23 May 2015

Brooklyn, Brooklyn, Take Me In

We finally hand out our first straight A for a 2015 release:

APPROPRIATE BEHAVIOR (A) - As assured a debut as you will ever see. Desiree Akhavan spins a smart, funny, passionate tale of relationships in 21st century Brooklyn (where else?).

The film is expertly paced, wry, touching and dead-on about the way humans interact. Akhavan, who had a memorable role in "Girls" this past season (as one of Hannah's Iowa classmates), carries the film like an old pro. She also wrote and directed it, and, playing effortlessly with time jumps, she exhibits the confidence of a young Orson Welles, as if she were born to make movies.

Akhavan stars as deadpan Shirin, a bisexual daughter of Iranian immigrants, trying to right herself after a tough breakup from the butch Maxine (a pitch-perfect Rebecca Henderson, who recalls Lili Taylor). Shirin finds support in her straight best friend, Crystal (the dryly funny Halley Feiffer from HBO's "Bored to Death"), before the story doubles back intermittently to tell the story of Shirin and Maxine's romance, starting with a charming meet-cute at a New Year's Eve party, on the steps of a Brownstone, bonding over their disdain for the culture around them.

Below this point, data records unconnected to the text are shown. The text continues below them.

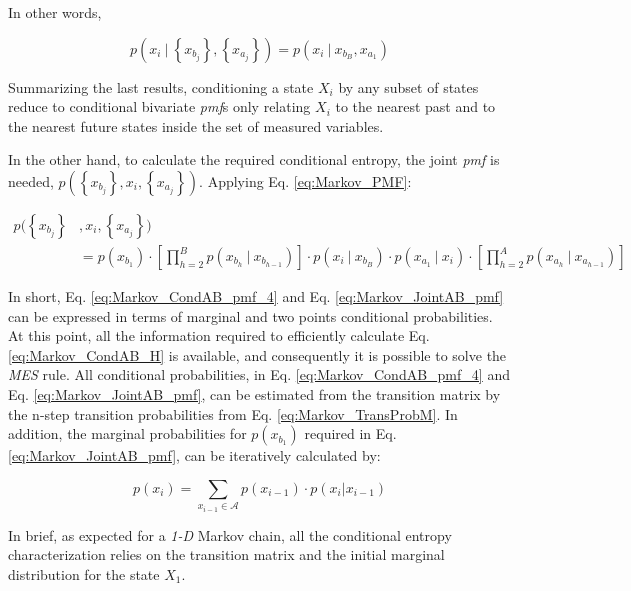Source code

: In other words,

\begin{equation}
\label{eq:Markov_CondAB_pmf_5}
p(x_{i} \ | \ \left\{x_{b_{j}}\right\} , \left\{x_{a_{j}}\right\}) = p(x_{i} \ | \ x_{b_{B}} , x_{a_{1}})
\end{equation}


Summarizing the last results, conditioning a state $X_{i}$ by any subset of states reduce to conditional bivariate \emph{pmf}s only relating $X_{i}$ to the nearest past and to the nearest future states inside the set of measured variables.

In the other hand, to calculate the required conditional entropy, the joint \emph{pmf} is needed, $p(\left\{x_{b_{j}}\right\} , x_{i}, \left\{x_{a_{j}}\right\})$. Applying Eq. \eqref{eq:Markov_PMF}:

\begin{align}
\label{eq:Markov_JointAB_pmf}
p(\left\{x_{b_{j}}\right\} & , x_{i}, \left\{x_{a_{j}}\right\})   \nonumber \\
& = p(x_{b_{1}}) \cdot \left[ \prod_{h = 2}^{B}{p(x_{b_{h}} \ | \ x_{b_{h-1}})} \right] \cdot p(x_{i} \ | \ x_{b_{B}}) \cdot p(x_{a_{1}} \ | \ x_{i}) \cdot \left[ \prod_{h = 2}^{A}{p(x_{a_{h}} \ | \ x_{a_{h-1}})}  \right]
\end{align}

In short, Eq. \eqref{eq:Markov_CondAB_pmf_4} and Eq. \eqref{eq:Markov_JointAB_pmf} can be expressed in terms of marginal and two points conditional probabilities. At this point, all the information required to efficiently calculate Eq. \eqref{eq:Markov_CondAB_H} is available, and consequently it is possible to solve the \emph{MES} rule. All conditional probabilities, in Eq. \eqref{eq:Markov_CondAB_pmf_4} and Eq. \eqref{eq:Markov_JointAB_pmf}, can be estimated from the transition matrix by the n-step transition probabilities from Eq. \eqref{eq:Markov_TransProbM}. In addition, the marginal probabilities for $p(x_{b_{1}})$ required in Eq. \eqref{eq:Markov_JointAB_pmf}, can be iteratively calculated \citep{cover_2006} by:

\begin{equation}
\label{eq:Markov_Marginal_pmf}
	p(x_{i}) = \sum_{x_{i-1} \in \mathcal{A}}{ p(x_{i-1}) \cdot p(x_{i} | x_{i-1})}
\end{equation}

In brief, as expected for a \emph{1-D} Markov chain, all the conditional entropy characterization relies on the transition matrix and the initial marginal distribution for the state $X_{1}$.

Akhavan weaves in Iranian culture but doesn't wallow in it, as if she were directing "My Big Fat Persian Wedding." (One joke you'll find in the trailer sharply deflates any mysticism about Shirin's visits to the homeland; she would mostly sit around watching Disney videos while her grandmother untangled jewelry.) Her parents may or may not be either clueless or in denial about Shirin's longtime lack of a boyfriend, even when they visit Shirin and Maxine's one-bedroom (and one-bed) apartment. Shirin's brother, Ali (Arian Moayed), is the golden child of the family, a doctor who mocks his sister for having majored in journalism.

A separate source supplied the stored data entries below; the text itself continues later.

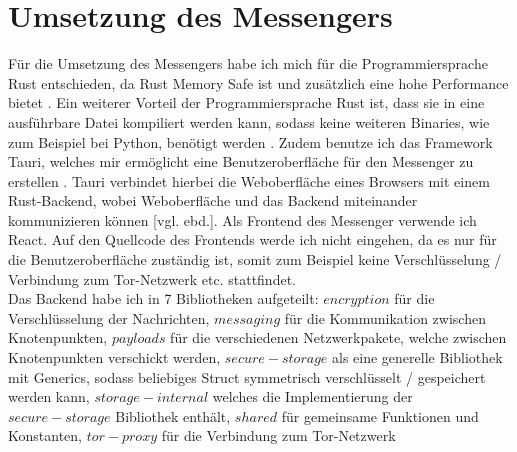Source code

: \documentclass[a4paper,ngerman, headheight=28pt,12pt]{scrartcl}
\newcommand{\vcite}[1]{\cite[vgl.][]{#1}}
\newcommand{\vebd}{[vgl. ebd.]}
\begin{document}
\section{Umsetzung des Messengers}
Für die Umsetzung des Messengers habe ich mich für die Programmiersprache Rust entschieden, da Rust Memory Safe ist und zusätzlich eine hohe Performance bietet \vcite{RustSecurity}. Ein weiterer Vorteil der Programmiersprache Rust ist, dass sie in eine ausführbare Datei kompiliert werden kann, sodass keine weiteren Binaries, wie zum Beispiel bei Python, benötigt werden \vcite{RustCompile}. Zudem benutze ich das Framework Tauri, welches mir ermöglicht eine Benutzeroberfläche für den Messenger zu erstellen \vcite{RustTauri}. Tauri verbindet hierbei die Weboberfläche eines Browsers mit einem Rust-Backend, wobei Weboberfläche und das Backend miteinander kommunizieren können \vebd. Als Frontend des Messenger verwende ich React. Auf den Quellcode des Frontends werde ich nicht eingehen, da es nur für die Benutzeroberfläche zuständig ist, somit zum Beispiel keine Verschlüsselung / Verbindung zum Tor-Netzwerk etc. stattfindet. \\
Das Backend habe ich in 7 Bibliotheken aufgeteilt: $encryption$ für die Verschlüsselung der Nachrichten, $messaging$ für die Kommunikation zwischen Knotenpunkten, $payloads$ für die verschiedenen Netzwerkpakete, welche zwischen Knotenpunkten verschickt werden, $secure-storage$ als eine generelle Bibliothek mit Generics, sodass beliebiges Struct symmetrisch verschlüsselt / gespeichert werden kann, $storage-internal$ welches die Implementierung der $secure-storage$ Bibliothek enthält, $shared$ für gemeinsame Funktionen und Konstanten, $tor-proxy$ für die Verbindung zum Tor-Netzwerk
\end{document}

Crystal hooks Shirin up with a McJob, in which she is tasked with teaching filmmaking to a bunch of 6-year-old boys. She can barely grab their attention enough to lecture about the rudimentary process of stop-action techniques. When she visits a similar class that is full of girls, she finds them deep into production of a shot-for-shot remake of a Hitchcock scene -- one of a few laugh-out-loud moments that bring joy to the proceedings. The other teacher, Tibet (Rosalie Lowe), is a delightfully ditzy former hair model. A stoner turn by Scott Adsit ("30 Rock") is the only flat, cliched performance

Akhavan obviously shares an aesthetic with Lena Dunham (who's "Tiny Furniture" was an impressive debut), and both women are sharply observant in their comedy. But Akhavan sheds the hipster narcissism of the top Girl and instead establishes instant cred with her modern-day take on "Annie Hall" or "When Harry Met Sally."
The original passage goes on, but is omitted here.